In some children, for example, their baby teeth may also have grooves that could benefit from having dental sealants placed on them.
Are dental sealants exclusive to children?
No. While children are the ones who usually get dental sealants on their molars and premolars, adults too can sometimes have dental sealants placed on their back teeth. That is, if their teeth with grooves and fissures do not have fillings or dental sealants yet.
How are dental sealants placed?
The dentist first cleans the tooth surface thoroughly using a paste and rotating brush. Then, the dentist washes the tooth and lets it dry for a few seconds or minutes. The dentist then appliances an acidic solution on the grooves of the tooth’s chewing surface. The solution is left there for a few seconds before the dentist rinses it off. The use of the solution helps create small microscopic areas in the grooves and fissures, as well as fine rough surfaces.

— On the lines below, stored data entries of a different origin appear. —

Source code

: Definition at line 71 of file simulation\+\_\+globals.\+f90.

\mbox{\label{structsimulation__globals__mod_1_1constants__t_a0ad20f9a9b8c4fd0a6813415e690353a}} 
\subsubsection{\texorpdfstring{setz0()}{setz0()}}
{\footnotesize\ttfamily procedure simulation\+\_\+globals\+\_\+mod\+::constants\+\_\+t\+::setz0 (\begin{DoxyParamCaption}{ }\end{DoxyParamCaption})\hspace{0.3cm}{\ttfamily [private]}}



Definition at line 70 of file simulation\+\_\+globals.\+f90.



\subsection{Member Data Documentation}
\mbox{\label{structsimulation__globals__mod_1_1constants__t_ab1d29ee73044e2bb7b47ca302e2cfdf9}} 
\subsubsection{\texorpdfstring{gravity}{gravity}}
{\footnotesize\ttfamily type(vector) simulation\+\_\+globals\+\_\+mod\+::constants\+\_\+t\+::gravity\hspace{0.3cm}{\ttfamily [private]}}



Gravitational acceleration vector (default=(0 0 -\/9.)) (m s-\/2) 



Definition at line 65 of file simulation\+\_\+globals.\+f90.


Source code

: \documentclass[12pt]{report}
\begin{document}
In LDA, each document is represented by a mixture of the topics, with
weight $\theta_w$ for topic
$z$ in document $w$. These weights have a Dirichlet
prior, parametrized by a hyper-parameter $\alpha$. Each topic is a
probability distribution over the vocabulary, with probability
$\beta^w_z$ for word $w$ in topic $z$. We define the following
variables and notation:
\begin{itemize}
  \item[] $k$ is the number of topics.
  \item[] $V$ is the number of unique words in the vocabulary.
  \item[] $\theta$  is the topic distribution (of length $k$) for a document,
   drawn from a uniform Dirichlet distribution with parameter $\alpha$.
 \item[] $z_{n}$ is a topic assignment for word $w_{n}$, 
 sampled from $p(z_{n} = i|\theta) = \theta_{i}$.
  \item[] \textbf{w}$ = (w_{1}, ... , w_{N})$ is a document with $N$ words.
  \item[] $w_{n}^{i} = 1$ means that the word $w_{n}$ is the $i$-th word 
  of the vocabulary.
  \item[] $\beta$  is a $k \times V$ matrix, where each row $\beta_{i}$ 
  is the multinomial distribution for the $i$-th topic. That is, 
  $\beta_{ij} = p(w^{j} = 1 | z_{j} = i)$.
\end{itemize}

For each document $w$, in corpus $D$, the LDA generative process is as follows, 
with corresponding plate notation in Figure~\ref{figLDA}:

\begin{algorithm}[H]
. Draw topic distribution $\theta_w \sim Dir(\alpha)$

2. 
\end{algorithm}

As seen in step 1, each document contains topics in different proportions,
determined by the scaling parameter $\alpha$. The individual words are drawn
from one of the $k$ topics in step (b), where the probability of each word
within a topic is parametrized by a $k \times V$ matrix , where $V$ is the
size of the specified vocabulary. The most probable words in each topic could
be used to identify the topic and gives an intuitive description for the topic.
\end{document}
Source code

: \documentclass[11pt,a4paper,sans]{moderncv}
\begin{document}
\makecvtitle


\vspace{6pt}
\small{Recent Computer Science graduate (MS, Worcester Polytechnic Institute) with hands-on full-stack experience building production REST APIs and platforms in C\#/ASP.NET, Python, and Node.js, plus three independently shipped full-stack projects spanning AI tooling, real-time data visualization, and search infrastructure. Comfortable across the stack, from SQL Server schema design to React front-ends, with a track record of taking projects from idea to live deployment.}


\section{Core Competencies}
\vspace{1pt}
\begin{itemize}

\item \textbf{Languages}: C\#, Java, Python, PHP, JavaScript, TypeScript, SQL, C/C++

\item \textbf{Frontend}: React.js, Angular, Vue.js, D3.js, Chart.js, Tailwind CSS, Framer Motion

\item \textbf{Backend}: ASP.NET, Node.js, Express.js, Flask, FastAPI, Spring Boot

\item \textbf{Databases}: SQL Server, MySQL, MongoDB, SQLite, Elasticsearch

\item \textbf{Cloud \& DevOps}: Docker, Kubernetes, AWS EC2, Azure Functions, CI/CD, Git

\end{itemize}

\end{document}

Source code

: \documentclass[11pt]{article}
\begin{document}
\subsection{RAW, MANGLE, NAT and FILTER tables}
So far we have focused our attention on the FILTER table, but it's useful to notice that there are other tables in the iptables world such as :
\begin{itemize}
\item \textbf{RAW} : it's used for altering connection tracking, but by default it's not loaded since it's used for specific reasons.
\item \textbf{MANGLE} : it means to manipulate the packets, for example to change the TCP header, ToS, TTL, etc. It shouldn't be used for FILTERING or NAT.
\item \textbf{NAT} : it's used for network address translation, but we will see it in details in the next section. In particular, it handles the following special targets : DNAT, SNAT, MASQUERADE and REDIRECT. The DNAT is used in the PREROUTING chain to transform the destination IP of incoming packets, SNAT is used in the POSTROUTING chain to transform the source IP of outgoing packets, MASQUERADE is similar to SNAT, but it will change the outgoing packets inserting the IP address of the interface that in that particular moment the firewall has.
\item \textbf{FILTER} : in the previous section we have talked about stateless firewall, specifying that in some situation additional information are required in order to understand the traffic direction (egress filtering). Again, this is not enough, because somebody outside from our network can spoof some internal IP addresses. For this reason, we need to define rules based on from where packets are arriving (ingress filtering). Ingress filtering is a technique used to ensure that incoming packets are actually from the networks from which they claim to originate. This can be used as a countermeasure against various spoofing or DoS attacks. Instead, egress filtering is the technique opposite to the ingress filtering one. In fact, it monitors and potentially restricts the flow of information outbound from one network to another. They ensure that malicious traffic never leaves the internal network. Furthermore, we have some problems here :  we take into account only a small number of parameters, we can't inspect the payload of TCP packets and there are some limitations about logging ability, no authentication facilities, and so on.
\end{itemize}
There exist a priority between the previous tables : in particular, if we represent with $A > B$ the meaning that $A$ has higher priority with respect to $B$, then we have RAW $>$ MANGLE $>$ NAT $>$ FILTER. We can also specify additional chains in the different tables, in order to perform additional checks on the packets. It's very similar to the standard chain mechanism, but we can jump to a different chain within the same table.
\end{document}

The rough surface and microscopic areas help the dentist attach the dental sealant to the tooth.
Once the tooth has completely dried up, the dentist places the dental sealant on the tooth. The sealant is then hardened using a light. Although some dentists may choose to use a two-component dental sealant that sets and hardens on its own.
Once done, your dentist will send you on your way and you can chew on your tooth again as you did before.
Dental sealants have been used to great effect since the 1970s. There are enough studies to show how dental sealants can help tremendously in lowering one’s risk for tooth decay, essentially preventing it on the chewing surfaces it’s applied to. Dental sealants have also been known to last for years, if not decades. Although if you want and if deemed necessary, the dentist can place a new dental sealant on your permanent back teeth.
While dental sealants and fluoride treatments tremendously help lower your risk for tooth decay and other dental problems, it’s still important to take proper care of your teeth at home and to visit the dentist regularly for checkups and professional cleaning.